- **INPUT RECORDS**:
============

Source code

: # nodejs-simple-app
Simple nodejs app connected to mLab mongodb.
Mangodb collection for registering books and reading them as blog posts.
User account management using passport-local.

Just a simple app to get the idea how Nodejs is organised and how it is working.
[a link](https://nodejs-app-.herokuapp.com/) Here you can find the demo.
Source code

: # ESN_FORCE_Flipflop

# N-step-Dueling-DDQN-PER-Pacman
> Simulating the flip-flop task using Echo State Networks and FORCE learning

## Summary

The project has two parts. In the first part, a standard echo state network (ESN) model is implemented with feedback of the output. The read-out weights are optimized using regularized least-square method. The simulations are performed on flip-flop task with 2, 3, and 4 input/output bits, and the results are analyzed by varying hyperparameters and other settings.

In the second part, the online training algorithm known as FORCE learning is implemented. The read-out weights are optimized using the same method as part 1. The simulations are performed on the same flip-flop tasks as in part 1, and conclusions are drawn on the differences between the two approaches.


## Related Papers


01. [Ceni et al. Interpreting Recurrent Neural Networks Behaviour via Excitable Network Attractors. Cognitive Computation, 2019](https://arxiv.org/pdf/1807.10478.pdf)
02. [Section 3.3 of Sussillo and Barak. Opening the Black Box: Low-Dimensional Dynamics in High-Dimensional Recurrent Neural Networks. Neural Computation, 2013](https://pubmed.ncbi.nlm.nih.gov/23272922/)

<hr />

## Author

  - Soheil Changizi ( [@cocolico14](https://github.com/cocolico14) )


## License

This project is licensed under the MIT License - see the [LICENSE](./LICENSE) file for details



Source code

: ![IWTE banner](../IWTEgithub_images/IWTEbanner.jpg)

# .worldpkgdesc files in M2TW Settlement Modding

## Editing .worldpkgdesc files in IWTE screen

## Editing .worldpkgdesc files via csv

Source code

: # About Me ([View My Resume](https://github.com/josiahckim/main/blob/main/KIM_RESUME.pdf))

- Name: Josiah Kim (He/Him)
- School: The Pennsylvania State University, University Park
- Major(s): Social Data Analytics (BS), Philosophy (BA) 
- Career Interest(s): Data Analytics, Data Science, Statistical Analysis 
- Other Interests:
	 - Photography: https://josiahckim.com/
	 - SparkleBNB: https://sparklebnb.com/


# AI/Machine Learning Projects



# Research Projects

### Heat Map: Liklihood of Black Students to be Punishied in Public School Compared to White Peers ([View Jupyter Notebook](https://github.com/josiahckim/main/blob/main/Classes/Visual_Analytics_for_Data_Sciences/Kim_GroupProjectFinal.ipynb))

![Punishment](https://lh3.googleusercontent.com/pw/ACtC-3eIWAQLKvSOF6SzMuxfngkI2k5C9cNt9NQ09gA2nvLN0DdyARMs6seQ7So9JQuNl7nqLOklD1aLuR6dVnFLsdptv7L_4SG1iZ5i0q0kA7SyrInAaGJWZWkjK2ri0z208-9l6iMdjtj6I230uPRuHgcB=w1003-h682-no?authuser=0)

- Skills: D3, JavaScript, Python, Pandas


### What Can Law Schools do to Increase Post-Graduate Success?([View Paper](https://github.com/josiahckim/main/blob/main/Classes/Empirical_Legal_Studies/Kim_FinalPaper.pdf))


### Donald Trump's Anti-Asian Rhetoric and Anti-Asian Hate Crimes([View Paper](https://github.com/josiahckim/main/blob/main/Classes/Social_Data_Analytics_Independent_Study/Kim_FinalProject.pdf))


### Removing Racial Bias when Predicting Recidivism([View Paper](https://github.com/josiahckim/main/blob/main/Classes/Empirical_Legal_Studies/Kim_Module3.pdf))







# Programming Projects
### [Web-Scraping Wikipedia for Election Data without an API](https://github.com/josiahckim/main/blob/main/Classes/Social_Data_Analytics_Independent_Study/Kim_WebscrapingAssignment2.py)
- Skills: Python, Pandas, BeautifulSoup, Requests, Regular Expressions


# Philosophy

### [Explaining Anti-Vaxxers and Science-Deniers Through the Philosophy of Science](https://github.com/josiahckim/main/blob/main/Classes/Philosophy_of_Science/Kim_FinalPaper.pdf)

============

- **TASK STATEMENT**:
Everything from the line that contains "# Philosophy" through the end of the records must be duplicated exactly, and nothing outside that range.

- **YOUR RESPONSE**:
# Philosophy

### [Explaining Anti-Vaxxers and Science-Deniers Through the Philosophy of Science](https://github.com/josiahckim/main/blob/main/Classes/Philosophy_of_Science/Kim_FinalPaper.pdf)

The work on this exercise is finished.